Всех в солеварни будут отсылать
И газами травить, коль не способны
К тяжелому труду. Всех уничтожат[5].
Посетительница безумных ночей на «Ивановской Башне», которая писала: «И ещё мне жалко — не Бога, нет! Мне жалко Христа!» — она кончила жизнь не как старый поэт–мудрец на холме Авентино, а в аду нацистских лагерей. Признала лик Христа, которого, она так славила в своём искусстве. Пророчествовал ведь в своё время Эрнест Ренан: когда человечество перестанет верить в Ад на том свете, тогда Ад переселится к нему на землю не в виде религиозного мифа, а в самодовлеющей реальности. Женщина эта, поэт этот, монахиня эта была больна безумием века и безумием России. Звериное чутьё её очень близко к дару пророчества. Её поэзия, её творчество и её жизнь преисполнены и тем и другим.
В поэме «Мельмот–Скиталец» Агасфер возвращается измученным на землю и ищет освобождения. «Неужели никто не согласится быть искушённым?» — восклицает Елизавета Кузьмина–Караваева в эпиграфе к своей поэме. Агасфер сулит славу, богатство, счастье, но ценой отказа от Бога. Труба ангела Апокалипсиса уже поднесена к губам…
Елизавета Юрьевна Кузьмина–Караваева была и богословом, и поэтом, и художником. Жила она на стыке Востока и Запада. В своей книге о Хомякове она винит его в том, что он «рассматривает Запад с точки зрения его эмпирического несовершенства, а к Востоку подходит с точки зрения никогда не воплощенного им идеала»[6]. Ошибку Хомякова повторяют многие и по сей день. Путь и творчество матери Марии свидетельствуют о другом: Восток и Запад неразделимы у неё, «неведомую святыню» она нашла на Западе с помощью не совсем ортодоксального православия. Нашла в людях, в действенной любви. Не в храме или в монастыре, а в окончательном обнищании.

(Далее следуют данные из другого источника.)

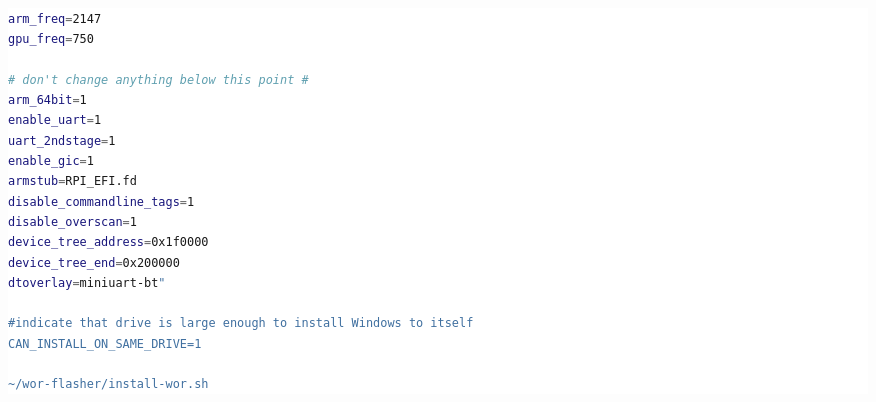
 ```bash
arm_freq=2147
gpu_freq=750

# don't change anything below this point #
arm_64bit=1
enable_uart=1
uart_2ndstage=1
enable_gic=1
armstub=RPI_EFI.fd
disable_commandline_tags=1
disable_overscan=1
device_tree_address=0x1f0000
device_tree_end=0x200000
dtoverlay=miniuart-bt"

#indicate that drive is large enough to install Windows to itself
CAN_INSTALL_ON_SAME_DRIVE=1

~/wor-flasher/install-wor.sh
```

В России была она ещё Елизаветой Кузьминой–Караваевой, на Западе восстала матерью Марией… И поэтому принадлежит «обоии легким» Европы. Благодаря таким самоотверженным исследователям, как А. Н. Шустов, составившим летопись её жизни, или Ксении Кривошеиной, собравшей её художественное наследие, мы только начинаем понимать размах этой личности и её место в прошлом страшном столетии. Настоящая книга–альбом «Красота спасающая» поможет многим, как мне кажется, лучше познакомиться с этой пылкой, страстной, порой колючей, личностью.